昨晚才听到三个魔师连同全家都被杀害的消息,现在连隐奇都失踪了。
千万不要发生什么。
不可以在一林刚伤了他心时发生意外。
三天的时间在惶惶不安中度过。
一林找不到追查的线索,只能等待信使们来回话,而三天过去三个信使谁也没有来。
心情糟糕极了,一想到隐奇从此消失便是一阵阵强烈的恐惧。
“安安你不舒服吗,这几天看你神色一直不好。”萧夜伸手来探一林的额头,冰冰凉凉被冷水浇过一般。“好凉,你该去看医生。”

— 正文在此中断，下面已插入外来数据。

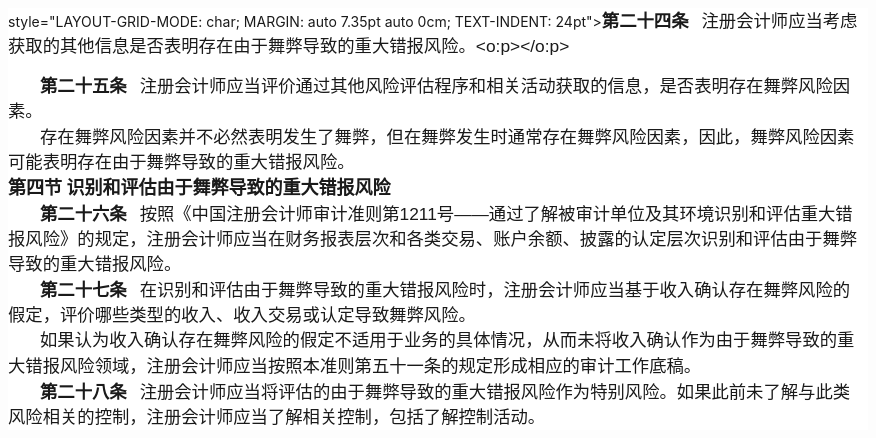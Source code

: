 style="LAYOUT-GRID-MODE: char; MARGIN: auto 7.35pt auto 0cm; TEXT-INDENT: 24pt"><A 
name=No76_Z4J3T24></A><SPAN class=sect2title1><SPAN 
style="FONT-SIZE: 13pt"><STRONG><FONT face=微软雅黑>第二十四条<SPAN 
lang=EN-US>&nbsp;&nbsp;&nbsp;</SPAN></FONT></STRONG></SPAN></SPAN><A 
name=No77_Z4J3T24K1></A><SPAN class=sect2content><SPAN 
style='FONT-SIZE: 13pt; FONT-FAMILY: "微软雅黑",sans-serif'>注册会计师应当考虑获取的其他信息是否表明存在由于舞弊导致的重大错报风险。</SPAN></SPAN><SPAN 
lang=EN-US 
style='FONT-SIZE: 13pt; FONT-FAMILY: "微软雅黑",sans-serif'><o:p></o:p></SPAN></P>
<P class=MsoNormal 
style="LAYOUT-GRID-MODE: char; MARGIN: auto 7.35pt auto 0cm; TEXT-INDENT: 24pt"><A 
name=No78_Z4J3T25></A><SPAN class=sect2title1><SPAN 
style="FONT-SIZE: 13pt"><STRONG><FONT face=微软雅黑>第二十五条<SPAN 
lang=EN-US>&nbsp;&nbsp;&nbsp;</SPAN></FONT></STRONG></SPAN></SPAN><A 
name=No79_Z4J3T25K1></A><SPAN class=sect2content><SPAN 
style='FONT-SIZE: 13pt; FONT-FAMILY: "微软雅黑",sans-serif'>注册会计师应当评价通过其他风险评估程序和相关活动获取的信息，是否表明存在舞弊风险因素。</SPAN></SPAN><SPAN 
lang=EN-US 
style='FONT-SIZE: 13pt; FONT-FAMILY: "微软雅黑",sans-serif'><o:p></o:p></SPAN></P>
<P class=MsoNormal 
style="LAYOUT-GRID-MODE: char; MARGIN: auto 7.35pt auto 0cm; TEXT-INDENT: 24pt"><A 
name=No80_Z4J3T25K2></A><SPAN 
style='FONT-SIZE: 13pt; FONT-FAMILY: "微软雅黑",sans-serif'>存在舞弊风险因素并不必然表明发生了舞弊，但在舞弊发生时通常存在舞弊风险因素，因此，舞弊风险因素可能表明存在由于舞弊导致的重大错报风险。<SPAN 
lang=EN-US><o:p></o:p></SPAN></SPAN></P>
<P class=title1 style="LAYOUT-GRID-MODE: char; MARGIN: auto 0cm"><A 
name=No81_Z4J4></A><FONT size=4><STRONG><FONT face=微软雅黑><SPAN 
class=sect1title1>第四节 识别和评估由于舞弊导致的重大错报风险</SPAN><SPAN 
lang=EN-US><o:p></o:p></SPAN></FONT></STRONG></FONT></P>
<P class=MsoNormal 
style="LAYOUT-GRID-MODE: char; MARGIN: auto 7.35pt auto 0cm; TEXT-INDENT: 24pt"><A 
name=No82_Z4J4T26></A><SPAN class=sect2title1><SPAN 
style="FONT-SIZE: 13pt"><STRONG><FONT face=微软雅黑>第二十六条<SPAN 
lang=EN-US>&nbsp;&nbsp;&nbsp;</SPAN></FONT></STRONG></SPAN></SPAN><A 
name=No83_Z4J4T26K1></A><SPAN class=sect2content><SPAN 
style='FONT-SIZE: 13pt; FONT-FAMILY: "微软雅黑",sans-serif'>按照《中国注册会计师审计准则第<SPAN 
lang=EN-US>1211</SPAN>号——通过了解被审计单位及其环境识别和评估重大错报风险》的规定，注册会计师应当在财务报表层次和各类交易、账户余额、披露的认定层次识别和评估由于舞弊导致的重大错报风险。</SPAN></SPAN><SPAN 
lang=EN-US 
style='FONT-SIZE: 13pt; FONT-FAMILY: "微软雅黑",sans-serif'><o:p></o:p></SPAN></P>
<P class=MsoNormal 
style="LAYOUT-GRID-MODE: char; MARGIN: auto 7.35pt auto 0cm; TEXT-INDENT: 24pt"><A 
name=No84_Z4J4T27></A><SPAN class=sect2title1><SPAN 
style="FONT-SIZE: 13pt"><STRONG><FONT face=微软雅黑>第二十七条<SPAN 
lang=EN-US>&nbsp;&nbsp;&nbsp;</SPAN></FONT></STRONG></SPAN></SPAN><A 
name=No85_Z4J4T27K1></A><SPAN class=sect2content><SPAN 
style='FONT-SIZE: 13pt; FONT-FAMILY: "微软雅黑",sans-serif'>在识别和评估由于舞弊导致的重大错报风险时，注册会计师应当基于收入确认存在舞弊风险的假定，评价哪些类型的收入、收入交易或认定导致舞弊风险。</SPAN></SPAN><SPAN 
lang=EN-US 
style='FONT-SIZE: 13pt; FONT-FAMILY: "微软雅黑",sans-serif'><o:p></o:p></SPAN></P>
<P class=MsoNormal 
style="LAYOUT-GRID-MODE: char; MARGIN: auto 7.35pt auto 0cm; TEXT-INDENT: 24pt"><A 
name=No86_Z4J4T27K2></A><SPAN 
style='FONT-SIZE: 13pt; FONT-FAMILY: "微软雅黑",sans-serif'>如果认为收入确认存在舞弊风险的假定不适用于业务的具体情况，从而未将收入确认作为由于舞弊导致的重大错报风险领域，注册会计师应当按照本准则第五十一条的规定形成相应的审计工作底稿。<SPAN 
lang=EN-US><o:p></o:p></SPAN></SPAN></P>
<P class=MsoNormal 
style="LAYOUT-GRID-MODE: char; MARGIN: auto 7.35pt auto 0cm; TEXT-INDENT: 24pt"><A 
name=No87_Z4J4T28></A><SPAN class=sect2title1><SPAN 
style="FONT-SIZE: 13pt"><STRONG><FONT face=微软雅黑>第二十八条<SPAN 
lang=EN-US>&nbsp;&nbsp;&nbsp;</SPAN></FONT></STRONG></SPAN></SPAN><A 
name=No88_Z4J4T28K1></A><SPAN class=sect2content><SPAN 
style='FONT-SIZE: 13pt; FONT-FAMILY: "微软雅黑",sans-serif'>注册会计师应当将评估的由于舞弊导致的重大错报风险作为特别风险。如果此前未了解与此类风险相关的控制，注册会计师应当了解相关控制，包括了解控制活动。</SPAN></SPAN><SPAN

“我没事。”一林答道,拿着餐具挑拨餐盘里的食物,瞳孔着涣散根据就没有聚焦点。
一顿午餐,从坐下来吃到现在,一林的餐盘只动了一点。
萧夜发愁了,从没见一林这样心不在焉的吃不下饭。“嗨,要不要听我讲个笑话。”
“不要。”上唇彭下唇,一林看也不看的回答。
“不用拒绝的这么爽快吧。”
“我心情不好,对不起吃不下去。”放下餐具,端起冰凉的果汁咕咚咚惯了进去。似是不痛快,又让侍者端来冰酒,倒上满满一杯继续咕咚咚的下咽。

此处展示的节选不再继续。